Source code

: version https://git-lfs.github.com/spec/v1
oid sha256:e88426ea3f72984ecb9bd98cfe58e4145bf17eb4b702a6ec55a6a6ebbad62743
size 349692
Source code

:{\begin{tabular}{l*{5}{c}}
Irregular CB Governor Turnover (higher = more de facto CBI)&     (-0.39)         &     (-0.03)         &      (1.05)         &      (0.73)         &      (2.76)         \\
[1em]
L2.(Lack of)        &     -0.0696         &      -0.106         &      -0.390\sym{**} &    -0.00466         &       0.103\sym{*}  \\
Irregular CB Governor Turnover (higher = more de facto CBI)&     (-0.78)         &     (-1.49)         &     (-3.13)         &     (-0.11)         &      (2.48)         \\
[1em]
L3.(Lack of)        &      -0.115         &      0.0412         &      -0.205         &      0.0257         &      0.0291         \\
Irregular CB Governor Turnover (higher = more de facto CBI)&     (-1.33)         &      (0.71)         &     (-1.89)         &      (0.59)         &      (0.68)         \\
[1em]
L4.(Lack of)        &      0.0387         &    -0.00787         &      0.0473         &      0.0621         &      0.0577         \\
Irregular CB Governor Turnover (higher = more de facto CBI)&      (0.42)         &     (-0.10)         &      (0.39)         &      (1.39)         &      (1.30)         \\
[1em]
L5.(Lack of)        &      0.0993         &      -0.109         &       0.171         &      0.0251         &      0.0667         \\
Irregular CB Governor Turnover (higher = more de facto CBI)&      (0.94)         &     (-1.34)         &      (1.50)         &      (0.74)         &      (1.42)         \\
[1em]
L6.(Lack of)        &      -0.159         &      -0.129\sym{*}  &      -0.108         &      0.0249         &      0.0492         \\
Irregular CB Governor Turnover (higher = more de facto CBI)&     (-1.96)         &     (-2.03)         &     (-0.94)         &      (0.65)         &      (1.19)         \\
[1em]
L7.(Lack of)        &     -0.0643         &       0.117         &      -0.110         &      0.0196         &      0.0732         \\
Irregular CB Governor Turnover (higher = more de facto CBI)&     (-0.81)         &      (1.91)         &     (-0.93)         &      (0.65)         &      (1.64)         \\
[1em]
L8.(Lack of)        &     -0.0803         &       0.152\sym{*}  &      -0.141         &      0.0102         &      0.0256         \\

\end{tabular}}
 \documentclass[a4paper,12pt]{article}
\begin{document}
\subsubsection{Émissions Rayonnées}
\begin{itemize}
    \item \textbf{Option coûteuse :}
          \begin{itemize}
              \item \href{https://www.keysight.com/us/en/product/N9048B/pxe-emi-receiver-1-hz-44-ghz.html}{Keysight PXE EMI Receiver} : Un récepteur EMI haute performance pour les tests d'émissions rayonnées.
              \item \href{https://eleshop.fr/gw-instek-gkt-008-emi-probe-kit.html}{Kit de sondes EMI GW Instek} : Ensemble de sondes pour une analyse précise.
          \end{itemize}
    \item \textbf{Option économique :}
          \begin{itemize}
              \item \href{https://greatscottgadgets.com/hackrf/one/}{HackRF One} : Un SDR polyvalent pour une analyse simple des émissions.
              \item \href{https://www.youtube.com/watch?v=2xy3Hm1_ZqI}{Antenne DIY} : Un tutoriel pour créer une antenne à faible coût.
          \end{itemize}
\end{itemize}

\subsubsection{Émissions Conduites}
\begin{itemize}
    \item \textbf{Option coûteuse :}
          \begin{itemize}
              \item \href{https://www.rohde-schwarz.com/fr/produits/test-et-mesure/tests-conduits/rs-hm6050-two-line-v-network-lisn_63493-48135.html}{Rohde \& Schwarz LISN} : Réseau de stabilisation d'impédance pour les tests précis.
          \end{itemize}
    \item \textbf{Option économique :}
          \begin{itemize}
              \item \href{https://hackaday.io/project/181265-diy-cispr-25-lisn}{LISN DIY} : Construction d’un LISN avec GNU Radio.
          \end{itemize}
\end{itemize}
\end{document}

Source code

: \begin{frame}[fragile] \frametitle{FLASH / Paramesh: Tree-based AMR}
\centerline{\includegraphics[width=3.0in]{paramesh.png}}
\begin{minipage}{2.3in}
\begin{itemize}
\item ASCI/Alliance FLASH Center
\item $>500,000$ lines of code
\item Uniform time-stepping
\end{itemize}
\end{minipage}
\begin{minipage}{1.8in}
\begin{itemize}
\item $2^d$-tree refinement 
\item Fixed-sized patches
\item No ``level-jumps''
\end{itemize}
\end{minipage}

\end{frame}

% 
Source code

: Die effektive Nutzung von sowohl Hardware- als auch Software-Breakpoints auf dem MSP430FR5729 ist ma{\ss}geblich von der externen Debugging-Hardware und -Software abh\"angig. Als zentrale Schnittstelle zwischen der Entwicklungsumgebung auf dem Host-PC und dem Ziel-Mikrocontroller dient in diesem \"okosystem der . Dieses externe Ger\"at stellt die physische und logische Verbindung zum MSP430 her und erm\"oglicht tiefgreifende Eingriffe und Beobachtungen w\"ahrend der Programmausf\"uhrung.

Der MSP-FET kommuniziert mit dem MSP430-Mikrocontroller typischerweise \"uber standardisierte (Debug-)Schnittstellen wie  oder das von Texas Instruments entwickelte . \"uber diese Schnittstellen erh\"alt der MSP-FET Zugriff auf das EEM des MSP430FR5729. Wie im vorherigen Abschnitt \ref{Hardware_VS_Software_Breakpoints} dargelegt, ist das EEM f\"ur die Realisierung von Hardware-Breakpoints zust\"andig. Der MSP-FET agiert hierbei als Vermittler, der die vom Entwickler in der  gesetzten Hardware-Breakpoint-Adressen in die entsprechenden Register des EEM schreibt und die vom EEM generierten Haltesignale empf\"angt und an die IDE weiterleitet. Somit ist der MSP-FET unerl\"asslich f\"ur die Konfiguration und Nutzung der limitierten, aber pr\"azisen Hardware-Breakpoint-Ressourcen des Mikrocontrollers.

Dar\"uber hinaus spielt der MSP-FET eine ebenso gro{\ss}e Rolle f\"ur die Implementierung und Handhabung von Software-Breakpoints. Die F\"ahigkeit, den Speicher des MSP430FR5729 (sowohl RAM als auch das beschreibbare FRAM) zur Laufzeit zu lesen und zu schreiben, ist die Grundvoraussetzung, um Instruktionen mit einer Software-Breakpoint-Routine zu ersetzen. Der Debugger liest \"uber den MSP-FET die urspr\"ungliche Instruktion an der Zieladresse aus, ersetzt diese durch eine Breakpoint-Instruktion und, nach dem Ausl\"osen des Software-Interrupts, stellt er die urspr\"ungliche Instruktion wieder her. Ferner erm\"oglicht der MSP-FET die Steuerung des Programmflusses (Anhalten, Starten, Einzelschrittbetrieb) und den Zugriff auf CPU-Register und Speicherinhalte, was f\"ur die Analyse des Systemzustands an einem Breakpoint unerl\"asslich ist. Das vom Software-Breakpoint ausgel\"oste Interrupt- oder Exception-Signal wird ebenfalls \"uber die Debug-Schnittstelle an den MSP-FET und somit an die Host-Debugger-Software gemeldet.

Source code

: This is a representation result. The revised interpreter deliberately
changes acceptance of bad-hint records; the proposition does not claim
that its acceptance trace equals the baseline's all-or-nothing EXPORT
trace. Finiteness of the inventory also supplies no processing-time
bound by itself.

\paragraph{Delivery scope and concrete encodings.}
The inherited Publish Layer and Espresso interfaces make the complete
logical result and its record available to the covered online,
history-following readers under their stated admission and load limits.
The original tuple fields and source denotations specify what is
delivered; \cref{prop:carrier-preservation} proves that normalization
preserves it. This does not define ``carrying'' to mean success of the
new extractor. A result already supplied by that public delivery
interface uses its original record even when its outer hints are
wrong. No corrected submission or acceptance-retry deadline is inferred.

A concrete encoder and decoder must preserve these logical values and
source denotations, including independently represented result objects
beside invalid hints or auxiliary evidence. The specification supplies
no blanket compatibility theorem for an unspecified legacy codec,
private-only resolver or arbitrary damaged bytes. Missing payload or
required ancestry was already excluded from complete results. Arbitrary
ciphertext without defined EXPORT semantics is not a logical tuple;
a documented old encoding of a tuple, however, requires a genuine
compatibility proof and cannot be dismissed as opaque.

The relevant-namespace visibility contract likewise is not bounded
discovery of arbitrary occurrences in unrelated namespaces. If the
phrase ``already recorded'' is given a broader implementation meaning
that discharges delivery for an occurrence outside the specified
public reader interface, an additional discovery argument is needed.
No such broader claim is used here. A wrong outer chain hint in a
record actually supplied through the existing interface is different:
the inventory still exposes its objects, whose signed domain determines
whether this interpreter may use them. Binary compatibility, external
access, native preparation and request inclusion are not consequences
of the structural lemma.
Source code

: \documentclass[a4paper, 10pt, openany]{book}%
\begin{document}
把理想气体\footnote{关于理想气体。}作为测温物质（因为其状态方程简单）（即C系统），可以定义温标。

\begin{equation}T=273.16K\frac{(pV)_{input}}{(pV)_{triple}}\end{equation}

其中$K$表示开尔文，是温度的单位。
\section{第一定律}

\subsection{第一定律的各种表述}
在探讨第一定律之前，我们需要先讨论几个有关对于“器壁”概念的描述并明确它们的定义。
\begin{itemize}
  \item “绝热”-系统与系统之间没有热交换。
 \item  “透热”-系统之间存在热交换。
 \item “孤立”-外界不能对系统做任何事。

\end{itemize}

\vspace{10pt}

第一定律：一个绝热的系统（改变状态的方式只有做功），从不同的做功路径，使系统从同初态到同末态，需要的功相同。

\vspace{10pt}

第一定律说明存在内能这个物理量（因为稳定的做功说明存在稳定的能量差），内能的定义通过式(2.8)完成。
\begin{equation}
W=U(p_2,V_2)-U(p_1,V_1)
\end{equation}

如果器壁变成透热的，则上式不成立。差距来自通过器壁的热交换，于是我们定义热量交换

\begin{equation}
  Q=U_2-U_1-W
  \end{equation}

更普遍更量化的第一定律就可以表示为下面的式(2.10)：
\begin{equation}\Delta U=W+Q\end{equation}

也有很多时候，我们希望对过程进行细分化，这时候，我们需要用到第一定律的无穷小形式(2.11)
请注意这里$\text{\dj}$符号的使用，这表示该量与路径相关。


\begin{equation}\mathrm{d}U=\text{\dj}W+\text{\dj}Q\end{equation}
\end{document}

____________________

Problem to work on>
Where the listing above reaches the line that contains "whether this interpreter", start retyping, and finish with the line that contains "把理想气体\footnote"; reproduce those lines exactly and no others.

Output of the task>
whether this interpreter may use them. Binary compatibility, external
access, native preparation and request inclusion are not consequences
of the structural lemma.
Source code

: \documentclass[a4paper, 10pt, openany]{book}%
\begin{document}
把理想气体\footnote{关于理想气体。}作为测温物质（因为其状态方程简单）（即C系统），可以定义温标。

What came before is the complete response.